* **RECORDS PROVIDED**
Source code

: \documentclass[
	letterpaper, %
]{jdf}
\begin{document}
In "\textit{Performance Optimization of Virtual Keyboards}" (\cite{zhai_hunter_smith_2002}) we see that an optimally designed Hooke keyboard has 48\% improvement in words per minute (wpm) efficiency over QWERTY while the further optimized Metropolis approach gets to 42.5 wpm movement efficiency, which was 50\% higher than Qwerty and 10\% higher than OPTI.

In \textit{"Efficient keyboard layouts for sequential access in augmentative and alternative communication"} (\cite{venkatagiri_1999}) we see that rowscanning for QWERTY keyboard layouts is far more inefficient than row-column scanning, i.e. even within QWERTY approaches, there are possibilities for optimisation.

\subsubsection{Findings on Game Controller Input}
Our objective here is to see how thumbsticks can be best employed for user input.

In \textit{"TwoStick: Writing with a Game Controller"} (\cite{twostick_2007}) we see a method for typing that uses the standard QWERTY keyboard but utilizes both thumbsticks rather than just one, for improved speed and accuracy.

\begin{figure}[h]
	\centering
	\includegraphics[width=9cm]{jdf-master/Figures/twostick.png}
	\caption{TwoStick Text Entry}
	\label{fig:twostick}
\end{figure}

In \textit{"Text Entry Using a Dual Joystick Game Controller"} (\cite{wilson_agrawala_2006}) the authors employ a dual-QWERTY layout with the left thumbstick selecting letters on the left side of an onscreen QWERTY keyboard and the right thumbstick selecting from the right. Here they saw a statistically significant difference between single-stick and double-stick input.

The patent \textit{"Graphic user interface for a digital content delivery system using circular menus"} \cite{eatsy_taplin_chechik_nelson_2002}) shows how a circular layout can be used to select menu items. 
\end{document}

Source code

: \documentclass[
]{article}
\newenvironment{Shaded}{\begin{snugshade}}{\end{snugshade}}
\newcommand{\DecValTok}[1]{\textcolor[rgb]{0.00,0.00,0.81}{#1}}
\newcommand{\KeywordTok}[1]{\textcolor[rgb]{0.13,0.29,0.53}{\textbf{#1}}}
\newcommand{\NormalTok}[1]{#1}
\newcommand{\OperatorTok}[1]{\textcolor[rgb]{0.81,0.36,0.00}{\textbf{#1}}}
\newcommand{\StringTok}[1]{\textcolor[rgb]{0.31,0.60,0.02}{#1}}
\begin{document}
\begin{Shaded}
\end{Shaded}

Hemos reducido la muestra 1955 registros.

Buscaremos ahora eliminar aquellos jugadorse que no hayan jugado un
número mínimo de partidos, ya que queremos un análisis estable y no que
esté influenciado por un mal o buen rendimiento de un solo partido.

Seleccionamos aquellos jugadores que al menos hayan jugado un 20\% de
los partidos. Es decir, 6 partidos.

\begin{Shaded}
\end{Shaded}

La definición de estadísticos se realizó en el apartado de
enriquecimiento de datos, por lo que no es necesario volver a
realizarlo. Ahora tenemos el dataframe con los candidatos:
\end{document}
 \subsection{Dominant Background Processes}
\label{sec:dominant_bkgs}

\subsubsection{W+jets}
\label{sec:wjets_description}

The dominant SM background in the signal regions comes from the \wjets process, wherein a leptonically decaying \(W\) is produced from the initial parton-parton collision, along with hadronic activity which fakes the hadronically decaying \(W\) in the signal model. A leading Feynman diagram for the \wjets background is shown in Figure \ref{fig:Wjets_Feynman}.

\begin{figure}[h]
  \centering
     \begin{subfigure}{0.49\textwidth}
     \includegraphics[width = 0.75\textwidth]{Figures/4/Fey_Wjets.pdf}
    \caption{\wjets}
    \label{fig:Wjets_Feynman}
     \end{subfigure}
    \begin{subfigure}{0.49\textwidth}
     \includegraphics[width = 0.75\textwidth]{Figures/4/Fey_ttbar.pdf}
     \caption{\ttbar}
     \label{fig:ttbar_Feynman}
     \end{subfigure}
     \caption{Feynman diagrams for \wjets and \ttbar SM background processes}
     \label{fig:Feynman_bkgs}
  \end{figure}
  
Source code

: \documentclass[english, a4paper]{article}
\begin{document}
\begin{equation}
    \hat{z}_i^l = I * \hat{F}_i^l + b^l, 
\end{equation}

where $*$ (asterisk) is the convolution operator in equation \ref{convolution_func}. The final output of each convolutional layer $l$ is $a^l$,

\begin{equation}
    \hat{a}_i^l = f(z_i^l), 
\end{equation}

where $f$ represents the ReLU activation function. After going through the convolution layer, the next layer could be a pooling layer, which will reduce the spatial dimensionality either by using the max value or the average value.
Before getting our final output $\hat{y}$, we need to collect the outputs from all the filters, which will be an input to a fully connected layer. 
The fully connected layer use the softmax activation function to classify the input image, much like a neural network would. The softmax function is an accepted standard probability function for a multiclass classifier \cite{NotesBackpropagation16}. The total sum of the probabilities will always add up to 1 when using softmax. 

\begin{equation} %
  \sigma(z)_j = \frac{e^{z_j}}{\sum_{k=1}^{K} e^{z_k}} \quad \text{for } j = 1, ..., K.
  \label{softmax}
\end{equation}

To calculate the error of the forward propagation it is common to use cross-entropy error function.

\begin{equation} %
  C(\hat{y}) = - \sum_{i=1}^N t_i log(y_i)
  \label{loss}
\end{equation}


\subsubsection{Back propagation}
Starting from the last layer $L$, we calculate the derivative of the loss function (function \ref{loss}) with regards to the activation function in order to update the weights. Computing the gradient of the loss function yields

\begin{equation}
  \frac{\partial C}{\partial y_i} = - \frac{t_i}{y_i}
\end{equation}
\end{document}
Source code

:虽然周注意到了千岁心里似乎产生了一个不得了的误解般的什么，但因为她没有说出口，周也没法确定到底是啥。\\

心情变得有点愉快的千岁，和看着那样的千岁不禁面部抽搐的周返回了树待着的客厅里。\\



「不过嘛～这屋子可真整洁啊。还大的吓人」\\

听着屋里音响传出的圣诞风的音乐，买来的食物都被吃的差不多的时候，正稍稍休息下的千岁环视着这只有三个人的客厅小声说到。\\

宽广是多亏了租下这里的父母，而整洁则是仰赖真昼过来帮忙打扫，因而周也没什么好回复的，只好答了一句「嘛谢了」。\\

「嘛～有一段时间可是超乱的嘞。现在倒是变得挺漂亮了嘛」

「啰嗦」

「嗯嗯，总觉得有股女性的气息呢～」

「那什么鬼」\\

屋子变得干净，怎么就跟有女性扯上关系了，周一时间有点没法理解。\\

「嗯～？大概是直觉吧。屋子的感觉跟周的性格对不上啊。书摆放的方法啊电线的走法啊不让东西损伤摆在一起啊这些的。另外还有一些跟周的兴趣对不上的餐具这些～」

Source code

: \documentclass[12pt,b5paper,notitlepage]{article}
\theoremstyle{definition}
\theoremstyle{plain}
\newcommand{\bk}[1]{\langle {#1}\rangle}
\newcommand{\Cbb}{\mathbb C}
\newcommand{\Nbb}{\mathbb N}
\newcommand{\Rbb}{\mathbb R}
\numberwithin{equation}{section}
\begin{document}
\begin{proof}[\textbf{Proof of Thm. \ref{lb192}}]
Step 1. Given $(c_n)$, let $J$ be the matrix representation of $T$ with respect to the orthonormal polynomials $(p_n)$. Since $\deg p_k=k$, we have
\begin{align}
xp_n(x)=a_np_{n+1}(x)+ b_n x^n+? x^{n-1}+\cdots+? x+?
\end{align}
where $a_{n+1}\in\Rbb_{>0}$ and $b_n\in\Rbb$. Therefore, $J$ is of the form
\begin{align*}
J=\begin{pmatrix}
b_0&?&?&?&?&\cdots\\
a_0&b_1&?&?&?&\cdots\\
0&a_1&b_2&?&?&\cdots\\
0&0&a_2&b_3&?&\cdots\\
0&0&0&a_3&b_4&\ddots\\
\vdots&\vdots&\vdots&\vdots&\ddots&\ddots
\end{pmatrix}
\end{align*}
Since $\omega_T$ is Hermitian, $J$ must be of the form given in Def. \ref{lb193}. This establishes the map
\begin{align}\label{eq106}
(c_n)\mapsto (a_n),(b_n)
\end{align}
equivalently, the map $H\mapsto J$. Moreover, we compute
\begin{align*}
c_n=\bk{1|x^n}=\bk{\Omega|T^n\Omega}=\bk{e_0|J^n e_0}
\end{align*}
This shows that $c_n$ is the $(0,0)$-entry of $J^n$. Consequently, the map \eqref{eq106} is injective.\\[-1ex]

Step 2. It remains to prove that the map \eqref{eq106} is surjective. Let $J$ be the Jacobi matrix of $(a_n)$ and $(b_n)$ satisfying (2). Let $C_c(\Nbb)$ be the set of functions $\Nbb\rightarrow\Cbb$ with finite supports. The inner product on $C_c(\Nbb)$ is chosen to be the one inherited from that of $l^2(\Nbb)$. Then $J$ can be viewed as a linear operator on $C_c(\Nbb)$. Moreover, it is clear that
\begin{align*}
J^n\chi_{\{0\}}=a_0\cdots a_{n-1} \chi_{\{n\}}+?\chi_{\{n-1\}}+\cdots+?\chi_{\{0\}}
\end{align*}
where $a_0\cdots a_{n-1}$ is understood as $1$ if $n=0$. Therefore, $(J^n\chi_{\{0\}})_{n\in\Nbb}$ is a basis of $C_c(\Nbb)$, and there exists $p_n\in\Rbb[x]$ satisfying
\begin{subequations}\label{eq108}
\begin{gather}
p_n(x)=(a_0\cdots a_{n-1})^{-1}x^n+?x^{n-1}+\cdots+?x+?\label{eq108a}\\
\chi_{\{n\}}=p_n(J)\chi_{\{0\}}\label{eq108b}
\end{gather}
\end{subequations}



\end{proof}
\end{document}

* **THE PROBLEM**
Out of the material above, gather each line where "user" appears.

* **WRITTEN SOLUTION**
Our objective here is to see how thumbsticks can be best employed for user input.
The patent \textit{"Graphic user interface for a digital content delivery system using circular menus"} \cite{eatsy_taplin_chechik_nelson_2002}) shows how a circular layout can be used to select menu items. 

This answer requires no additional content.